> [GIVEN ENTRIES]:
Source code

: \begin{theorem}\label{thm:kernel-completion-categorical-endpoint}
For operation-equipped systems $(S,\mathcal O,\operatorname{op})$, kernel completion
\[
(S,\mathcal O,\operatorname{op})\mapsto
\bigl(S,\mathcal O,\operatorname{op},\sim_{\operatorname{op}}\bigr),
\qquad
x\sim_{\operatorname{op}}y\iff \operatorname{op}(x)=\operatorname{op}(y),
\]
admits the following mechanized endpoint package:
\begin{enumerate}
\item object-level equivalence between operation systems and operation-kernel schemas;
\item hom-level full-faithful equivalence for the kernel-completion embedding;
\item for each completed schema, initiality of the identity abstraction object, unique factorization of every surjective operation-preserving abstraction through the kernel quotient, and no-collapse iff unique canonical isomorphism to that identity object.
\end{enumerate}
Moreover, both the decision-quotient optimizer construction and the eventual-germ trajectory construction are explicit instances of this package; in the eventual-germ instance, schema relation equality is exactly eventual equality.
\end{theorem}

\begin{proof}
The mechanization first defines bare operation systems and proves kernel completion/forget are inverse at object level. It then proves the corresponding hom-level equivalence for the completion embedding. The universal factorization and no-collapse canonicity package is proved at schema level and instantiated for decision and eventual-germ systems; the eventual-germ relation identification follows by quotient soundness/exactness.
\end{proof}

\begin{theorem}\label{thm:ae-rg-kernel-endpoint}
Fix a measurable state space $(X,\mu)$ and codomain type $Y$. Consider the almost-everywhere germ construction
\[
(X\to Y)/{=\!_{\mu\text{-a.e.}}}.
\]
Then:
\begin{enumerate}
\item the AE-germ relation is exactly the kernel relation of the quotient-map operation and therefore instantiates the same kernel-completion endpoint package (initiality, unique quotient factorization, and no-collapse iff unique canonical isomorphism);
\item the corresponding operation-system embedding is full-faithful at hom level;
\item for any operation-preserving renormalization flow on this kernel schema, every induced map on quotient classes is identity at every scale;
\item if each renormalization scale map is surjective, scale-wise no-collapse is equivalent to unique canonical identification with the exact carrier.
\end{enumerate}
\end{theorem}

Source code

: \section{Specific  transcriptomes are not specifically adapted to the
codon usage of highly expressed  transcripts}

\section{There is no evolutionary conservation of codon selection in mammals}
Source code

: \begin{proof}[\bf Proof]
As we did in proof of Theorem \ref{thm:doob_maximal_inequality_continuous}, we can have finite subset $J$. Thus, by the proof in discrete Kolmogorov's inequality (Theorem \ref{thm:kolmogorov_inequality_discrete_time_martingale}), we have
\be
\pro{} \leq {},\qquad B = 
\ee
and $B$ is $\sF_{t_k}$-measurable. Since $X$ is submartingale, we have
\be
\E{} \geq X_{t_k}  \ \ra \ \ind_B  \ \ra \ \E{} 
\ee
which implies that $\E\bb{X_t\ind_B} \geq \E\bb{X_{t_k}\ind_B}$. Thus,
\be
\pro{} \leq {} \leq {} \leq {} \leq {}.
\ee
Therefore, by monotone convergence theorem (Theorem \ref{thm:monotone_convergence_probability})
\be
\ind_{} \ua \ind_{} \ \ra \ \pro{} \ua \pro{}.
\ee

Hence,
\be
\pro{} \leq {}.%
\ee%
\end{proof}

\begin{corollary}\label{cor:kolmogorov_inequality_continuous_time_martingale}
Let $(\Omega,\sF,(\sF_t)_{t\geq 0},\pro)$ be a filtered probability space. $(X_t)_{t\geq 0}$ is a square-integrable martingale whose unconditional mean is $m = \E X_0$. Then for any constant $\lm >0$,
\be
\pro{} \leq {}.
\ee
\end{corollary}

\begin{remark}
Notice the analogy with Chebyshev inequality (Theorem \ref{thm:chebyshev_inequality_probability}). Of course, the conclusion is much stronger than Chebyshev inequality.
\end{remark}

> [INSTRUCTIONS TO FOLLOW]: Which of the lines above carry the string "identity"? Copy every one.

> [WRITTEN REPLY]:
\item for each completed schema, initiality of the identity abstraction object, unique factorization of every surjective operation-preserving abstraction through the kernel quotient, and no-collapse iff unique canonical isomorphism to that identity object.
\item for any operation-preserving renormalization flow on this kernel schema, every induced map on quotient classes is identity at every scale;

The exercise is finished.